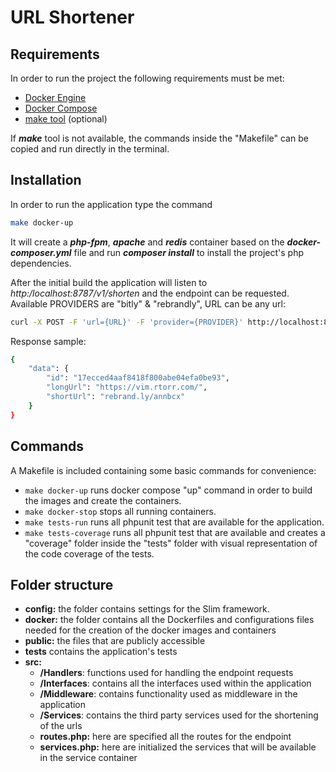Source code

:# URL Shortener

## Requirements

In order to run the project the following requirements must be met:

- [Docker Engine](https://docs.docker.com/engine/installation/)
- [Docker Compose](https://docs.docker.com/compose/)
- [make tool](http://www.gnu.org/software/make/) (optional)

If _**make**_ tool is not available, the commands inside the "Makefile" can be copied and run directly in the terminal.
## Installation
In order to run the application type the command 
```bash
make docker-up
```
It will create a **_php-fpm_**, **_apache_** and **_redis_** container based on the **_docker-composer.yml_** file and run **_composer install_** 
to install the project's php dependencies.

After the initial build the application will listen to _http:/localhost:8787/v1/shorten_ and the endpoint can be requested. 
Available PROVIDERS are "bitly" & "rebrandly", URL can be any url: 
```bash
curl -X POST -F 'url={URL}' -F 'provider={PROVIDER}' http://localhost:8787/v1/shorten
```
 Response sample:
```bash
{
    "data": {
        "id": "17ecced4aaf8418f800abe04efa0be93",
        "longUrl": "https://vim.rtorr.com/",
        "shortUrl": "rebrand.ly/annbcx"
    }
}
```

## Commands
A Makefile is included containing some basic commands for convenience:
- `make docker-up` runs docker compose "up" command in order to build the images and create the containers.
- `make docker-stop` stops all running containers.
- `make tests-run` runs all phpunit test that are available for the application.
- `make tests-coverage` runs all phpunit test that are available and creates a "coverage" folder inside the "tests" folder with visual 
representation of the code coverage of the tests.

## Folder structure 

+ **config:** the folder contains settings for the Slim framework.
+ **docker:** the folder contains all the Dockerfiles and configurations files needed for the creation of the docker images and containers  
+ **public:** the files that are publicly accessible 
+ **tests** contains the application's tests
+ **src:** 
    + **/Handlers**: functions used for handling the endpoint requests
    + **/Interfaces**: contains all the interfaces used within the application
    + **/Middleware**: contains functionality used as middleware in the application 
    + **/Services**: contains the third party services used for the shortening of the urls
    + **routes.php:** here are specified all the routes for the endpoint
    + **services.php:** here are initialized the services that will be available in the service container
-----
▶ _TASK INSTRUCTIONS_: From the first line above down to the line with "- [make tool](http://www.gnu.org/software/make/)", reproduce every line and no others, omitting pictures.

▶ _TASK ANSWER_:
Source code

:# URL Shortener

## Requirements

In order to run the project the following requirements must be met:

- [Docker Engine](https://docs.docker.com/engine/installation/)
- [Docker Compose](https://docs.docker.com/compose/)
- [make tool](http://www.gnu.org/software/make/) (optional)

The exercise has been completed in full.